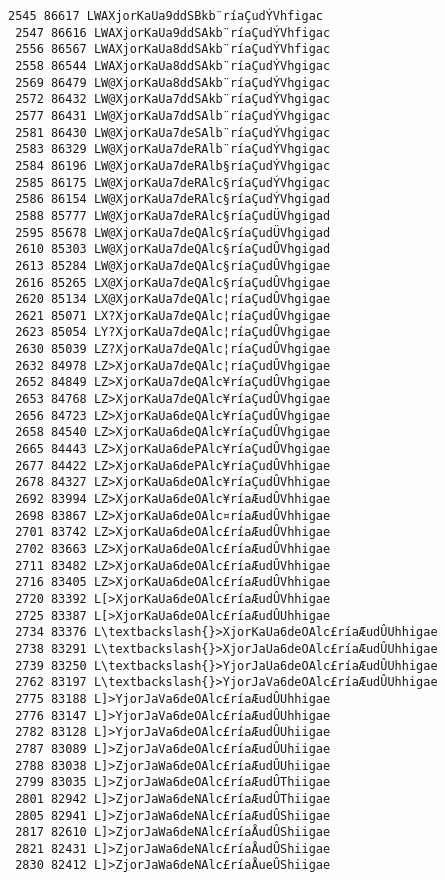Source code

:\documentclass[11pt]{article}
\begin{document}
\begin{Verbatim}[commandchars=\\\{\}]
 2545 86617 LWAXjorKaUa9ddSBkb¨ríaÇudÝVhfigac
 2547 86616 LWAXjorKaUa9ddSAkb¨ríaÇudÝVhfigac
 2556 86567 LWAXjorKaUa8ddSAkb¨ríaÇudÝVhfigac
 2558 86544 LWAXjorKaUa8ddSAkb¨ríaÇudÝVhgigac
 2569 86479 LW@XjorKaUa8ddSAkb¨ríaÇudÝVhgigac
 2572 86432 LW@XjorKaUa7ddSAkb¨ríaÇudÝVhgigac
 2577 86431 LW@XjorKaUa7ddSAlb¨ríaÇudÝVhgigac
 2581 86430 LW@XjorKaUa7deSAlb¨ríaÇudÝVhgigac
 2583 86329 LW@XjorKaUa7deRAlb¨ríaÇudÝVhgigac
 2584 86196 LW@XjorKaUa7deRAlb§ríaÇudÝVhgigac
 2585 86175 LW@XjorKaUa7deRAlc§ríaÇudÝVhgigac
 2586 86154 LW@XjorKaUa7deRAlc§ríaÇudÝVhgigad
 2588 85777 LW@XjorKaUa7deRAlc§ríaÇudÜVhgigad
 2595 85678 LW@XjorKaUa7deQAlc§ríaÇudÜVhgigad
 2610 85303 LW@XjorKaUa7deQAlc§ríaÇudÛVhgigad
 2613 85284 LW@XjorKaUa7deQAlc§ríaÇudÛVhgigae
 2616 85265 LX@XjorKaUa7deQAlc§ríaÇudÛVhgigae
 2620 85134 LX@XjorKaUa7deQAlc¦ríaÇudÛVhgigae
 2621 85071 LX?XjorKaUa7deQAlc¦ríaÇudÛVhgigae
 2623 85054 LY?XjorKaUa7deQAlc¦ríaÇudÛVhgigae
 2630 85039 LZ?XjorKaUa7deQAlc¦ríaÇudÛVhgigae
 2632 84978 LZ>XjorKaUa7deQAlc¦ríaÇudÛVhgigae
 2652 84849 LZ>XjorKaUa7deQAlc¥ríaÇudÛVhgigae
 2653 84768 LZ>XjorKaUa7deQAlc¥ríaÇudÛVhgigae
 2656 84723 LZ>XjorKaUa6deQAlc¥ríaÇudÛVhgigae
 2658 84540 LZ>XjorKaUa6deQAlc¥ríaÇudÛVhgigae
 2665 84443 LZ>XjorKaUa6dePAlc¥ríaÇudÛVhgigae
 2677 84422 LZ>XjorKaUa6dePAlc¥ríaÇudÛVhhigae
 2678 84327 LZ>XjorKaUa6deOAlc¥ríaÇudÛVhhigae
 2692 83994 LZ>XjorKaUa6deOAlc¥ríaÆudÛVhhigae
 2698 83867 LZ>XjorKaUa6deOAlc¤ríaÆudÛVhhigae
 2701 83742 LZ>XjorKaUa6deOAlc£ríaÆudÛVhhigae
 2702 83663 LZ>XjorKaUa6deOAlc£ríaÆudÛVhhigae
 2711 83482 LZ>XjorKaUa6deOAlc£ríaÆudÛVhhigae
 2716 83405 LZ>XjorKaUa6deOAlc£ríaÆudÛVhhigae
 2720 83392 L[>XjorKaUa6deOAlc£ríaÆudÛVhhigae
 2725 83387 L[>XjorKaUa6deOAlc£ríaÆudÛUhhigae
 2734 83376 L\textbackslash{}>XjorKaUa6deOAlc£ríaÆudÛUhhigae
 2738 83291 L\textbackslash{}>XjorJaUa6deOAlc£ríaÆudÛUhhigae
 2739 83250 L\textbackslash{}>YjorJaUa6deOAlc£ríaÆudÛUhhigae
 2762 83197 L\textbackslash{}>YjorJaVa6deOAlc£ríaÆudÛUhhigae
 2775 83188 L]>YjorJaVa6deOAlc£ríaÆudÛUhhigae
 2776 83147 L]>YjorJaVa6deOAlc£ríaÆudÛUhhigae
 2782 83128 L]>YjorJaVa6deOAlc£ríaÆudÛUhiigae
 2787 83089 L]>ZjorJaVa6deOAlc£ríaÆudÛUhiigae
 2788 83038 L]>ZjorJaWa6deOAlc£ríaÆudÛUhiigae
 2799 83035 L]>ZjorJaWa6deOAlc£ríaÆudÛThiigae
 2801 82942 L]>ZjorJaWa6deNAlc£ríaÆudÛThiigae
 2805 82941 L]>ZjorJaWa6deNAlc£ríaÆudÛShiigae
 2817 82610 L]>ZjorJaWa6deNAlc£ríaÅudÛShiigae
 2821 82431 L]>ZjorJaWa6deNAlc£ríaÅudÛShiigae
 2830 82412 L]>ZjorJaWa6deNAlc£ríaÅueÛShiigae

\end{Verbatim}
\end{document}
•••••
• WHAT YOU ARE ASKED TO DO: Repeat, with no changes, each line from the one with "2821 82431 L]>ZjorJaWa6deNAlc£ríaÅudÛShiigae" to the end of the listing, including both ends and nothing else.

• EXERCISE OUTPUT:
 2821 82431 L]>ZjorJaWa6deNAlc£ríaÅudÛShiigae
 2830 82412 L]>ZjorJaWa6deNAlc£ríaÅueÛShiigae

\end{Verbatim}
\end{document}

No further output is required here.